* _Work instructions_:
Extract, from the records beneath this instruction, each line that contains the word "Corollary".
-*-
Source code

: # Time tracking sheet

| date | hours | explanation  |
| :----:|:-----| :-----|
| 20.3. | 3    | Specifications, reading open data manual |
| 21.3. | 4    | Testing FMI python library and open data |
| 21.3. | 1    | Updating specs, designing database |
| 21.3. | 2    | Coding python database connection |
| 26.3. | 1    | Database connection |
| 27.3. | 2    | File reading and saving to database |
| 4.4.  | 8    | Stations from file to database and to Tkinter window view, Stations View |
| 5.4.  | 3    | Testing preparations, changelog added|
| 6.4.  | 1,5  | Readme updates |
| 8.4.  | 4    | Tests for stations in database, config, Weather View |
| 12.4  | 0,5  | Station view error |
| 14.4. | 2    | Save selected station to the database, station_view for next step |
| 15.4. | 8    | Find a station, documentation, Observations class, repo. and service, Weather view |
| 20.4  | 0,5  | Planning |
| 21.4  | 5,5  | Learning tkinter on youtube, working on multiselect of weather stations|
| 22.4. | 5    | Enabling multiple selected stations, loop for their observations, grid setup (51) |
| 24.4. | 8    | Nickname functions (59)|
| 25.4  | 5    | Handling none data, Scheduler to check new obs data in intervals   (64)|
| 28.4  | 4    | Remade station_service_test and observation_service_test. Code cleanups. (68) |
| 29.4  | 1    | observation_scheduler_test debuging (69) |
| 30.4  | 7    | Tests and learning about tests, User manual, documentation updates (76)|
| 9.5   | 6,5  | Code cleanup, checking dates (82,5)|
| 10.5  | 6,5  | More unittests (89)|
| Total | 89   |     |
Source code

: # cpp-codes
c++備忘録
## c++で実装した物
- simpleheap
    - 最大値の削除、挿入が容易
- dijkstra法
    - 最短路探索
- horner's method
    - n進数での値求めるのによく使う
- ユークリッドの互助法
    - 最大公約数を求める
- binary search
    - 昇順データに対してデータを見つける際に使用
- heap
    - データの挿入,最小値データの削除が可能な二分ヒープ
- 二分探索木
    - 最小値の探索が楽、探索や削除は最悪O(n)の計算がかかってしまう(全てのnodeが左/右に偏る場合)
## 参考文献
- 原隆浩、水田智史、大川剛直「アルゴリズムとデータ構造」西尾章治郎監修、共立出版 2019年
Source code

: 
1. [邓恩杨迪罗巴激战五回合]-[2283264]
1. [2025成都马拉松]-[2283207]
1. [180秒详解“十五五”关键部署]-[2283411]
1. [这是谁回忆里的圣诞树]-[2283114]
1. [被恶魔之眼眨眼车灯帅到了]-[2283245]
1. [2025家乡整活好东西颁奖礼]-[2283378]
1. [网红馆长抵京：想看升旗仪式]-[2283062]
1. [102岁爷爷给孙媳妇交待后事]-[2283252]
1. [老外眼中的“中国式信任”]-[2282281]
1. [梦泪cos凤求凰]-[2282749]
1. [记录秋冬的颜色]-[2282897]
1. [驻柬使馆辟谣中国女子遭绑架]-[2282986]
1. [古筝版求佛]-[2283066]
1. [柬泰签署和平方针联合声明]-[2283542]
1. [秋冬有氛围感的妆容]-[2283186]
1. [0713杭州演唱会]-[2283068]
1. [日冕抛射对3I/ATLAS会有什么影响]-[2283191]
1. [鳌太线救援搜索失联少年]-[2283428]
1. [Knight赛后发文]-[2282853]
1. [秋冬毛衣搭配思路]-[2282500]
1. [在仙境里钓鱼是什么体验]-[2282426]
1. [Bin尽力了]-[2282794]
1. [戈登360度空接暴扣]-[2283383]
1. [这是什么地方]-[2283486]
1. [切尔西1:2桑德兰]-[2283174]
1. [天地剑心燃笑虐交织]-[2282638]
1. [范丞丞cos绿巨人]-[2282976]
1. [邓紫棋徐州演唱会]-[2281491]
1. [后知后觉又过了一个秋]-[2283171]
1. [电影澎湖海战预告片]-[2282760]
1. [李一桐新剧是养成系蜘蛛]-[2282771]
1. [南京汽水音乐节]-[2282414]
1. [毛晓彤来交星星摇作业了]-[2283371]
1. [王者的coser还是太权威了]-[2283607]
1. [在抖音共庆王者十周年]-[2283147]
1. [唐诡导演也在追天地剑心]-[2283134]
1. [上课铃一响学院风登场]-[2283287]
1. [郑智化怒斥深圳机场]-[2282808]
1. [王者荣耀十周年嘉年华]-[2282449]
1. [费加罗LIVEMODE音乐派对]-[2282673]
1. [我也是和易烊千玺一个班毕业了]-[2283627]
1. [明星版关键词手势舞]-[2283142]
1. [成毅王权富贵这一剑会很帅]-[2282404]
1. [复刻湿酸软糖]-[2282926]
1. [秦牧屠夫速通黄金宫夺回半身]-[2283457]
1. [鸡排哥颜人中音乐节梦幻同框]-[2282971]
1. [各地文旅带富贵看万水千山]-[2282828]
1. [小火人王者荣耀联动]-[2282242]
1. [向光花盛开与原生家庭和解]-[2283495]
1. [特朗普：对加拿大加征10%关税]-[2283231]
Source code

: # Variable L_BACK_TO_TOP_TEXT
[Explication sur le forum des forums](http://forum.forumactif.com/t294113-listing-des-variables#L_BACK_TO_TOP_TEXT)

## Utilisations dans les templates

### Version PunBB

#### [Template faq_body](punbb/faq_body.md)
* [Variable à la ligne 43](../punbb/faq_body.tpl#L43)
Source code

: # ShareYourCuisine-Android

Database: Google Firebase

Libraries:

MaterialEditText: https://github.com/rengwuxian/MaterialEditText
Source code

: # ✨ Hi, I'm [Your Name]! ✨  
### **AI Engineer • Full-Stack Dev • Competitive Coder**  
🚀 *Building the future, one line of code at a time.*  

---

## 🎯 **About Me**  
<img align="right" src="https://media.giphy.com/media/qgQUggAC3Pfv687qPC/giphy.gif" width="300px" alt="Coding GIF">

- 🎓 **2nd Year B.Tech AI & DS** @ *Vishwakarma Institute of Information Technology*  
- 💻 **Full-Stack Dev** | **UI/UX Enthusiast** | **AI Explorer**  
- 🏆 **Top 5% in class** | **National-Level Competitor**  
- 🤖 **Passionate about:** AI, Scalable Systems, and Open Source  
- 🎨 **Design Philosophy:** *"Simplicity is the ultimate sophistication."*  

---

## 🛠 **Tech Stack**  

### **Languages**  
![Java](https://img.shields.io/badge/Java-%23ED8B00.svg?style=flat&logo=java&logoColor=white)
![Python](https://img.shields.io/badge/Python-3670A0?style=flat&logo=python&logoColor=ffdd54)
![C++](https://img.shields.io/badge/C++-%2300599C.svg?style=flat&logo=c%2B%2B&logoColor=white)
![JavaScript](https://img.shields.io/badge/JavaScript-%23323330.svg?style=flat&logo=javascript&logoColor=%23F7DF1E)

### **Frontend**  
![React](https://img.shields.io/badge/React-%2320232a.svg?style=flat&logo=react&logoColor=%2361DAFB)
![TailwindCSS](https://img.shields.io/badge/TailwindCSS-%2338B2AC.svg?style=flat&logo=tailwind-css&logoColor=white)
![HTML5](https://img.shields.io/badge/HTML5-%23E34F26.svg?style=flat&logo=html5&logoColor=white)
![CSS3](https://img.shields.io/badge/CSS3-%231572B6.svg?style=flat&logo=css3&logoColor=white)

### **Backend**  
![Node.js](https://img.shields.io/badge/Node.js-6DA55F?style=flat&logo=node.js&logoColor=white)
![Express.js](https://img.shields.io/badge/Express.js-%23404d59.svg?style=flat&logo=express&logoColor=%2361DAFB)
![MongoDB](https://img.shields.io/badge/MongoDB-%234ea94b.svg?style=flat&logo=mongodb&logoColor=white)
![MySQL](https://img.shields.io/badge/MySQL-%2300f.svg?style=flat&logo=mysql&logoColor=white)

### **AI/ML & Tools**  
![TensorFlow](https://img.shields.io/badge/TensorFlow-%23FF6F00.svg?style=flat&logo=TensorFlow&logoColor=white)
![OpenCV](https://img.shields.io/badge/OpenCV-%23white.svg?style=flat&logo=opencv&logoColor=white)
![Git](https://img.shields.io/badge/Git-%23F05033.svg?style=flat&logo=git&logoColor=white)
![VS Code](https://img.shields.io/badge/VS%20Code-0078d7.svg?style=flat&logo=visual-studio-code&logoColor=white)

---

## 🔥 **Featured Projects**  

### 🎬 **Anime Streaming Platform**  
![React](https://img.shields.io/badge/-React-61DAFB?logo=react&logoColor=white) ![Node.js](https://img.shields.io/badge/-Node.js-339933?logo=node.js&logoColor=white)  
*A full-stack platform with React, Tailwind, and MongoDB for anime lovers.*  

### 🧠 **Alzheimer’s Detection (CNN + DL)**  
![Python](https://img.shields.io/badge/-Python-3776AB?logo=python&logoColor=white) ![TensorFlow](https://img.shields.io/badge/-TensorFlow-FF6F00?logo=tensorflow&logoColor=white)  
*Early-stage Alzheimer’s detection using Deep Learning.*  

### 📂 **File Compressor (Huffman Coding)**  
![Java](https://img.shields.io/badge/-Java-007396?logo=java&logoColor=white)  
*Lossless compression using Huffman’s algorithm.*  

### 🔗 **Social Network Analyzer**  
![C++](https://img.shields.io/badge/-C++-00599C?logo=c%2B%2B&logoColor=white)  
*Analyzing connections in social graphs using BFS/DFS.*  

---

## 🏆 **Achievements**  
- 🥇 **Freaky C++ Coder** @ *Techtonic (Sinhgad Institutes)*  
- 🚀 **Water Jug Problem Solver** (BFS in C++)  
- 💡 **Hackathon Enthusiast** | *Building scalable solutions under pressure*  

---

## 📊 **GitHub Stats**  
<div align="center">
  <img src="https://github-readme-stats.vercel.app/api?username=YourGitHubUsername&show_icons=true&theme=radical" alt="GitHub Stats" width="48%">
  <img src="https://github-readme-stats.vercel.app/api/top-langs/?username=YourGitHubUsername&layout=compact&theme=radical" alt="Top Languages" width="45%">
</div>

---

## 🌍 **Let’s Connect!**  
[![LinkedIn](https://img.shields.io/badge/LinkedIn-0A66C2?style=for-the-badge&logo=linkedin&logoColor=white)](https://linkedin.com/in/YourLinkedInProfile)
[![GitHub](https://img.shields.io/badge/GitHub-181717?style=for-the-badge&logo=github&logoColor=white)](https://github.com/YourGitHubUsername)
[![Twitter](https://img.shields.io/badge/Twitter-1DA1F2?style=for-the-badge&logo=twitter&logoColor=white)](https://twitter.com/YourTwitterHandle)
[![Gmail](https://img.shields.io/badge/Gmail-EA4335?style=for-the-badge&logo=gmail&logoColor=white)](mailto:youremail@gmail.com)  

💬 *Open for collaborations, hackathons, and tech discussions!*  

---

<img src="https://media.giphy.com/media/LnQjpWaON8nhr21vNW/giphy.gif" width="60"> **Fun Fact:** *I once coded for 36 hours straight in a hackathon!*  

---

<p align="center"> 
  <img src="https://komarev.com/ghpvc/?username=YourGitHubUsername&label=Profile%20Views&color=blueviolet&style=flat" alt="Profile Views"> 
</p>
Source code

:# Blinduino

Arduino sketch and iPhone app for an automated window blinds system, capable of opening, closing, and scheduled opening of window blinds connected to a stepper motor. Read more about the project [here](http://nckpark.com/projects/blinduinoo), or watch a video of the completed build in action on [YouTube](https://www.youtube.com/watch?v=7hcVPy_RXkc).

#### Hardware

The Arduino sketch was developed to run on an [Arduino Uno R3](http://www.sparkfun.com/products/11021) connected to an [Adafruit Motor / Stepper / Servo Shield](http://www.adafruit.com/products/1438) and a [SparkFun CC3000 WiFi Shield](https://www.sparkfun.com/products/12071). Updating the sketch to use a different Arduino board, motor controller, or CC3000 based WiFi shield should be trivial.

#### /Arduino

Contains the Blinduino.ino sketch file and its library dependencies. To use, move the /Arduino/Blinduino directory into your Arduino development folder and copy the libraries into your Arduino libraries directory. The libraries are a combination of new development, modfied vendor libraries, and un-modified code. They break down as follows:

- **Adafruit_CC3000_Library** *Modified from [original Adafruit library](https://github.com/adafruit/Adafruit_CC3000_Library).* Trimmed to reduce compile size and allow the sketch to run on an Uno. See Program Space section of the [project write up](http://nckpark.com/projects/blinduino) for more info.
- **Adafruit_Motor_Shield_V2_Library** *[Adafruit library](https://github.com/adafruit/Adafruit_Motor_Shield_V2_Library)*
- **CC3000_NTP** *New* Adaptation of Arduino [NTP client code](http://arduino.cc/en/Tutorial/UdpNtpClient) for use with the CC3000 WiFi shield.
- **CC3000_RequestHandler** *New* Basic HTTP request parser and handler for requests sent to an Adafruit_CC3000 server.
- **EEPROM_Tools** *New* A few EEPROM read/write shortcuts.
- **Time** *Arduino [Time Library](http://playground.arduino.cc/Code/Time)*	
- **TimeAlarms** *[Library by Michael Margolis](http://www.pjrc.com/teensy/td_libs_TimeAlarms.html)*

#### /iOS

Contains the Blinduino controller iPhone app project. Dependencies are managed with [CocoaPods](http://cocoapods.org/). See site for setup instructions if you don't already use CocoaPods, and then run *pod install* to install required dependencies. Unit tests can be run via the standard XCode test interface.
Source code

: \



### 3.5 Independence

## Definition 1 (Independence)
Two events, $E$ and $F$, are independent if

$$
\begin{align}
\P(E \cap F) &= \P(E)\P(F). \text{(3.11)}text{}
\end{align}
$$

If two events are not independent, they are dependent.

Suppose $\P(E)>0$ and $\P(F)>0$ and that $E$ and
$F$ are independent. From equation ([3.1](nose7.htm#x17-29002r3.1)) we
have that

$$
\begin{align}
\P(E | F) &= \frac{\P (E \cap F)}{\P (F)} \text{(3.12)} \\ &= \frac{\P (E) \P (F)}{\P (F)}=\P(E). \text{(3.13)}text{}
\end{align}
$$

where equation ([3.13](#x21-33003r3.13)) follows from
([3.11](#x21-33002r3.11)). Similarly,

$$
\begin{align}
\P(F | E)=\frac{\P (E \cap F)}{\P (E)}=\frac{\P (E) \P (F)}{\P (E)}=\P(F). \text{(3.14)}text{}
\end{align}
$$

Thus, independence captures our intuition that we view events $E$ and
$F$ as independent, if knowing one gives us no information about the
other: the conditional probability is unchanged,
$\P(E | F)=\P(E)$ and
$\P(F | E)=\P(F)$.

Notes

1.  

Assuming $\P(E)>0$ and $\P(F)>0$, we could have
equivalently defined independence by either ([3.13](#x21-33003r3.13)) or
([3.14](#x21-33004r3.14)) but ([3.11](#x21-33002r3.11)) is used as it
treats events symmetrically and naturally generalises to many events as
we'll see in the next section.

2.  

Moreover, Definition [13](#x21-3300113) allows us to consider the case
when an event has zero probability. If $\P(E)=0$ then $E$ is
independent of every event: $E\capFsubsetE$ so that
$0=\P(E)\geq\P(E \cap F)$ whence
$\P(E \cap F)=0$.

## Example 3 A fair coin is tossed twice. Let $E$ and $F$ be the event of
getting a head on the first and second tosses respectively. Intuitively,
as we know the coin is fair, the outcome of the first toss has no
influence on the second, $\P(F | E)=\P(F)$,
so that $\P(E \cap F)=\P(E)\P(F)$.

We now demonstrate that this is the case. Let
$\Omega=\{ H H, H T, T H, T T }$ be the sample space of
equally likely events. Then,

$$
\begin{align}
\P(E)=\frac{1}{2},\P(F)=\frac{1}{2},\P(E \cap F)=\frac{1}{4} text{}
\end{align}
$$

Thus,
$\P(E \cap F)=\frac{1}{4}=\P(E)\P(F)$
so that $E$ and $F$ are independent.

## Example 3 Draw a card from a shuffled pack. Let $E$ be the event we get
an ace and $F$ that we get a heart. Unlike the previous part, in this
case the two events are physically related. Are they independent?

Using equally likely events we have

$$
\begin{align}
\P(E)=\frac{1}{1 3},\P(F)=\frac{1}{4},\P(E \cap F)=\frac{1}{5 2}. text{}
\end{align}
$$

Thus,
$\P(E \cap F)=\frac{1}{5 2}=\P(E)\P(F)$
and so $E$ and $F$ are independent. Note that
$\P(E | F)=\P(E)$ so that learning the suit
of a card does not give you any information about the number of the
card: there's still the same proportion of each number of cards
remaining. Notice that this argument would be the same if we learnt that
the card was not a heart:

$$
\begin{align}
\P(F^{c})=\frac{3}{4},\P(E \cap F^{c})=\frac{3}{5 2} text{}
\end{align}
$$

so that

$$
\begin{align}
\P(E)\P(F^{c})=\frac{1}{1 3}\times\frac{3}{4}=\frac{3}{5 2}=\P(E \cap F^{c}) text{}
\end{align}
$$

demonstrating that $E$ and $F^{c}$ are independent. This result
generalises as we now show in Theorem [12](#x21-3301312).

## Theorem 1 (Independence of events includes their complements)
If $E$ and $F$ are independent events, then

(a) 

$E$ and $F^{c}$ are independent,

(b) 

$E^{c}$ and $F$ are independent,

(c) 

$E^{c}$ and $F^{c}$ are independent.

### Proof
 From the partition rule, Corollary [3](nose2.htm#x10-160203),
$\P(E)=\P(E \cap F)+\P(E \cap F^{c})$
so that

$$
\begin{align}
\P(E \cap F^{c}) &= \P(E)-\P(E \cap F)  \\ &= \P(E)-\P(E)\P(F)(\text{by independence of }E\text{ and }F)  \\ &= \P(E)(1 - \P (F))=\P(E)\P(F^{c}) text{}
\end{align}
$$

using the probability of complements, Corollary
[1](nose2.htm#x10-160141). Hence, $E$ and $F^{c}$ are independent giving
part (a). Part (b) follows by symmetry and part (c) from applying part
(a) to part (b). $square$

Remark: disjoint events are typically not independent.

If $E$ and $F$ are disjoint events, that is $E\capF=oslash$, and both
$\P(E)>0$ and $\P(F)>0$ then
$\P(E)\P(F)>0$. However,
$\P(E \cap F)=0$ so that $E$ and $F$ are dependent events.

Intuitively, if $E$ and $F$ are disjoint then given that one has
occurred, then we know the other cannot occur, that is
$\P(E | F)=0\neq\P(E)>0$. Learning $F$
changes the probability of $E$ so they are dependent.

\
-*-
* _Answer box_:
 From the partition rule, Corollary [3](nose2.htm#x10-160203),
using the probability of complements, Corollary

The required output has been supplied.